Can anyone date this bottle for me?  Only information I can find on Goebel beer bottle are the ones that have paper labels.  I don't think this one did, since the wording is molded in the bottle.  I am a newbie at this as well to this site, so please forgive me if I use inproper terms.  The bottle is a little over 9 inches tall, and reads:  Pure Food, Goebel, Beer, Registered, Detroit.  (I never knew beer was part of the food group!!)
 Any help would be greatly appreciated.  Thanks,
 Judi

 https://i2.photobucket.com/albums/y32/macnife/8fb332d0.jpg


----------



## craigc90 (Mar 6, 2005)

There should be a mold seam on the side of the bottle if it stops befor the top of the bottle its probably before 1915 or older.
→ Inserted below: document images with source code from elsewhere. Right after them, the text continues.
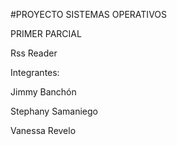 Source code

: #PROYECTO SISTEMAS OPERATIVOS

PRIMER PARCIAL

Rss Reader

Integrantes:

  Jimmy Banchón

  Stephany Samaniego

  Vanessa Revelo

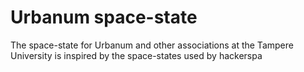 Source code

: # Urbanum space-state
The space-state for Urbanum and other associations at the Tampere University is inspired by the space-states used by hackerspa
<!--stackedit_data:
eyJoaXN0b3J5IjpbMjAxOTQxMjg3OV19
--> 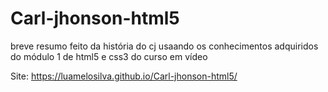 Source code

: # Carl-jhonson-html5
 breve resumo feito da história do cj usaando os conhecimentos adquiridos do módulo 1 de html5 e css3 do curso em vídeo
 
 
Site: https://luamelosilva.github.io/Carl-jhonson-html5/
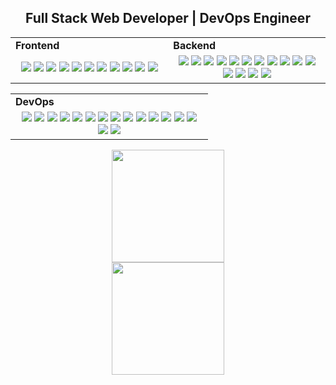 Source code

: <h2 align="center">
  Full Stack Web Developer | DevOps Engineer
</h2>

<div align="center" style="witdh:100%"> 
  <table>
    <tr>
      <td valign="center" width="100px"><b>Frontend<b></td>
      <td valign="center" width="100px"><b>Backend<b></td>
    </tr>
    <tr>
      <td valign="center" align="center" width="300px">
        <img src="https://img.shields.io/badge/HTML_5-blue" />
        <img src="https://img.shields.io/badge/CSS_3-blue" />
        <img src="https://img.shields.io/badge/ECMAScript_6-blue" />
        <img src="https://img.shields.io/badge/TypeScript-blue" />
        <img src="https://img.shields.io/badge/Angular-blue" />
        <img src="https://img.shields.io/badge/Vue.Js-blue" />
        <img src="https://img.shields.io/badge/WebSocket-blue" />
        <img src="https://img.shields.io/badge/Flutter-blue" />
        <img src="https://img.shields.io/badge/Bootstrap-blue" />
        <img src="https://img.shields.io/badge/Sass-blue" />
        <img src="https://img.shields.io/badge/Less-blue" />
      </td>      
      <td valign="center" align="center" width="300px">
        <img src="https://img.shields.io/badge/Node.js-ff0a0a" />
        <img src="https://img.shields.io/badge/PHP-ff0a0a" />
        <img src="https://img.shields.io/badge/NestJS-ff0a0a" />
        <img src="https://img.shields.io/badge/AdonisJS-ff0a0a" />
        <img src="https://img.shields.io/badge/Express-ff0a0a" />
        <img src="https://img.shields.io/badge/Restify-ff0a0a" />
        <img src="https://img.shields.io/badge/Laravel-ff0a0a" />
        <img src="https://img.shields.io/badge/MariaDB-ff0a0a" />
        <img src="https://img.shields.io/badge/PostgreSQL-ff0a0a" />
        <img src="https://img.shields.io/badge/MongoDB-ff0a0a" />
        <img src="https://img.shields.io/badge/SQL_Server-ff0a0a" />
        <img src="https://img.shields.io/badge/Redis-ff0a0a" />
        <img src="https://img.shields.io/badge/Kafka-ff0a0a" />
        <img src="https://img.shields.io/badge/RabbitMQ-ff0a0a" />
        <img src="https://img.shields.io/badge/Jest-ff0a0a" />
      </td>
    </tr>
  </table>
  <table>
    <tr>
      <td valign="center" width="100px"><b>DevOps<b></td>
    </tr>
    <tr>
      <td valign="center" align="center" width="300px">
        <img src="https://img.shields.io/badge/Linux-purple" />
        <img src="https://img.shields.io/badge/AWS-purple" />
        <img src="https://img.shields.io/badge/Azure-purple" />
        <img src="https://img.shields.io/badge/GCP-purple" />
        <img src="https://img.shields.io/badge/Bash-purple" />
        <img src="https://img.shields.io/badge/Lua-purple" />
        <img src="https://img.shields.io/badge/Python-purple" />
        <img src="https://img.shields.io/badge/Perl-purple" />
        <img src="https://img.shields.io/badge/Docker-purple" />
        <img src="https://img.shields.io/badge/Terraform-purple" />
        <img src="https://img.shields.io/badge/GitHub_Actions-purple" />
        <img src="https://img.shields.io/badge/Bitbucket_Pipelines-purple" />
        <img src="https://img.shields.io/badge/Grafana-purple" />
        <img src="https://img.shields.io/badge/Prometheus-purple" />
        <img src="https://img.shields.io/badge/Loki-purple" />
        <img src="https://img.shields.io/badge/cAdvisor-purple" />
      </td>
    </tr>
  </table>
</div>
        
<p align="center">
  <img height="180px" src="https://streak-stats.demolab.com/?user=MtsReis&theme=tokyonight-duo&hide_border=true&include_all_commits=true&line_height=27&mode=weekly">
  <br />
  <img height="180px" src="https://github-readme-stats.vercel.app/api/top-langs/?username=MtsReis&size_weight=0.5&count_weight=0.5&theme=tokyonight&hide_border=true&include_all_commits=true&layout=compact&bg_color=00000000">
</p>
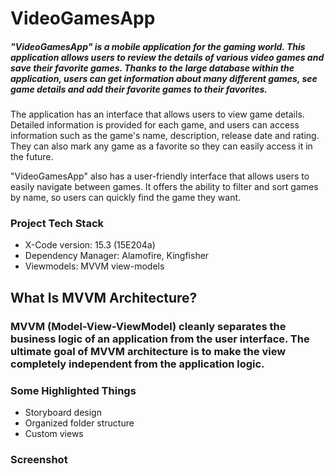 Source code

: # VideoGamesApp

##### "VideoGamesApp" is a mobile application for the gaming world. This application allows users to review the details of various video games and save their favorite games. Thanks to the large database within the application, users can get information about many different games, see game details and add their favorite games to their favorites.

The application has an interface that allows users to view game details. Detailed information is provided for each game, and users can access information such as the game's name, description, release date and rating. They can also mark any game as a favorite so they can easily access it in the future.

"VideoGamesApp" also has a user-friendly interface that allows users to easily navigate between games. It offers the ability to filter and sort games by name, so users can quickly find the game they want.

### Project Tech Stack
* X-Code version: 15.3 (15E204a)
* Dependency Manager: Alamofire, Kingfisher
* Viewmodels: MVVM view-models

## What Is MVVM Architecture?
### MVVM (Model-View-ViewModel) cleanly separates the business logic of an application from the user interface. The ultimate goal of MVVM architecture is to make the view completely independent from the application logic. 



### Some Highlighted Things
* Storyboard design
* Organized folder structure
* Custom views


### Screenshot
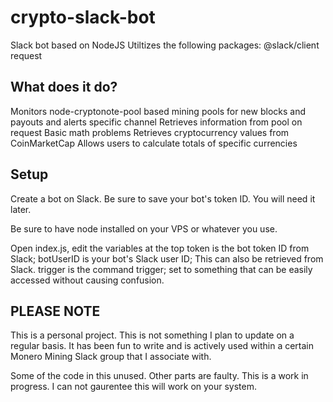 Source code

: # crypto-slack-bot

Slack bot based on NodeJS
Utiltizes the following packages:
	@slack/client
	request


## What does it do?

Monitors node-cryptonote-pool based mining pools for new blocks and payouts and alerts specific channel
Retrieves information from pool on request
Basic math problems
Retrieves cryptocurrency values from CoinMarketCap
Allows users to calculate totals of specific currencies

## Setup
Create a bot on Slack. 
Be sure to save your bot's token ID. You will need it later.

Be sure to have node installed on your VPS or whatever you use. 

Open index.js, edit the variables at the top
token is the bot token ID from Slack;
botUserID is your bot's Slack user ID; This can also be retrieved from Slack.
trigger is the command trigger; set to something that can be easily accessed without causing confusion.

## PLEASE NOTE
This is a personal project. This is not something I plan to update on a regular basis. It has been fun to write and is actively used within a certain Monero Mining Slack group that I associate with.

Some of the code in this unused. Other parts are faulty. This is a work in progress. I can not gaurentee this will work on your system. 

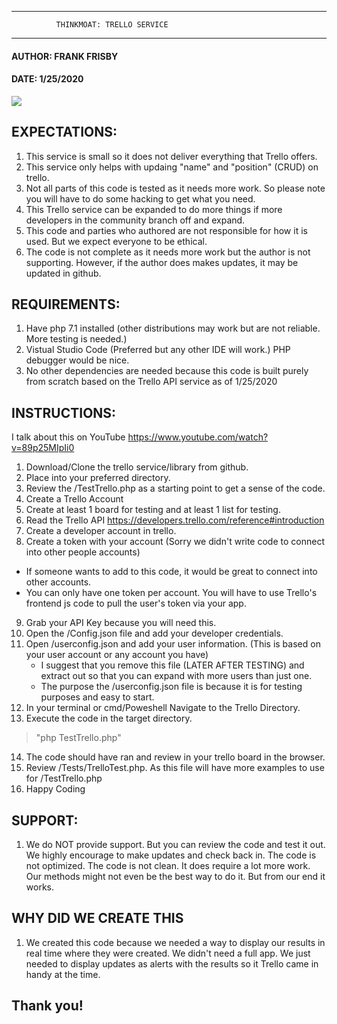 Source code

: ******************************************************
              THINKMOAT: TRELLO SERVICE
******************************************************

#### AUTHOR: FRANK FRISBY
#### DATE: 1/25/2020

![](https://upload.wikimedia.org/wikipedia/en/8/8c/Trello_logo.svg)

## EXPECTATIONS:
1. This service is small so it does not deliver everything that Trello offers.
2. This service only helps with updaing "name" and "position" (CRUD) on trello.
3. Not all parts of this code is tested as it needs more work. So please note you will have to do some hacking to get what you need.
4. This Trello service can be expanded to do more things if more developers in the community branch off and expand.
5. This code and parties who authored are not responsible for how it is used. But we expect everyone to be ethical.
6. The code is not complete as it needs more work but the author is not supporting. However, if the author does
    makes updates, it may be updated in github.


## REQUIREMENTS:
1. Have php 7.1 installed (other distributions may work but are not reliable. More testing is needed.)
2. Vistual Studio Code (Preferred but any other IDE will work.) PHP debugger would be nice.
3. No other dependencies are needed because this code is built purely from scratch based on the Trello API service as of 1/25/2020

## INSTRUCTIONS:
I talk about this on YouTube https://www.youtube.com/watch?v=89p25MIpIi0
1. Download/Clone the trello service/library from github.
2. Place into your preferred directory.
3. Review the /TestTrello.php as a starting point to get a sense of the code.
4. Create a Trello Account
5. Create at least 1 board for testing and at least 1 list for testing.
6. Read the Trello API https://developers.trello.com/reference#introduction
7. Create a developer account in trello.
8. Create a token with your account (Sorry we didn't write code to connect into other people accounts)
  - If someone wants to add to this code, it would be great to connect into other accounts.
  - You can only have one token per account. You will have to use Trello's frontend js code
    to pull the user's token via your app.
9. Grab your API Key because you will need this.
10. Open the /Config.json file and add your developer credentials.
11. Open /userconfig.json and add your user information. (This is based on your user account or any account you have)
    - I suggest that you remove this file (LATER AFTER TESTING) 
      and extract out so that you can expand with more users than just one.
    - The purpose the /userconfig.json file is because it is for testing purposes and easy to start.
12. In your terminal or cmd/Poweshell Navigate to the Trello Directory.
13. Execute the code in the target directory. 
> "php TestTrello.php"
14. The code should have ran and review in your trello board in the browser.
15. Review /Tests/TrelloTest.php. As this file will have more examples to use for /TestTrello.php
16. Happy Coding

## SUPPORT:
1. We do NOT provide support. But you can review the code and test it out. We highly encourage to make updates and check 
   back in. The code is not optimized. The code is not clean. It does require a lot more work. Our methods might
   not even be the best way to do it. But from our end it works.


## WHY DID WE CREATE THIS
1. We created this code because we needed a way to display our results in real time where they were created. We didn't need
   a full app. We just needed to display updates as alerts with the results so it Trello came in handy at the time.

## Thank you!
If it goes to the top through the crown top lip it could be as new as 1950. I am sure someone who knows more will give you some more accurate info soon.I am fairly new to this also.


----------



## madman (Mar 8, 2005)

hey i dug up that same bottle many moons ago, the bottle dates in the 1920s the reference to pure food, i think there talking about the barley and hopps contents in the beer . alot of embossed bottles also had labels somtimes applied over the embossment mike


----------



## macnife (Mar 8, 2005)

*RE: goebel beer bottle(in reply to mike)*

Mike, Thanks for the date info.  Do you know if this bottle had a paper label or not?  
 Thanks,
 Judy


----------



## madman (Mar 9, 2005)

hey judy i would say yes it had a paper label, check ebay, or the web for a picture, somebodys got one ,with the label intact.   happy hunting    mike


----------



## madman (Mar 11, 2005)

hey heres the label found it on ebay   mike


----------



## macnife (Mar 11, 2005)

So this label would go over the embossed design on the bottle?  It would be great to see a picture of a bottle with the label on it.


----------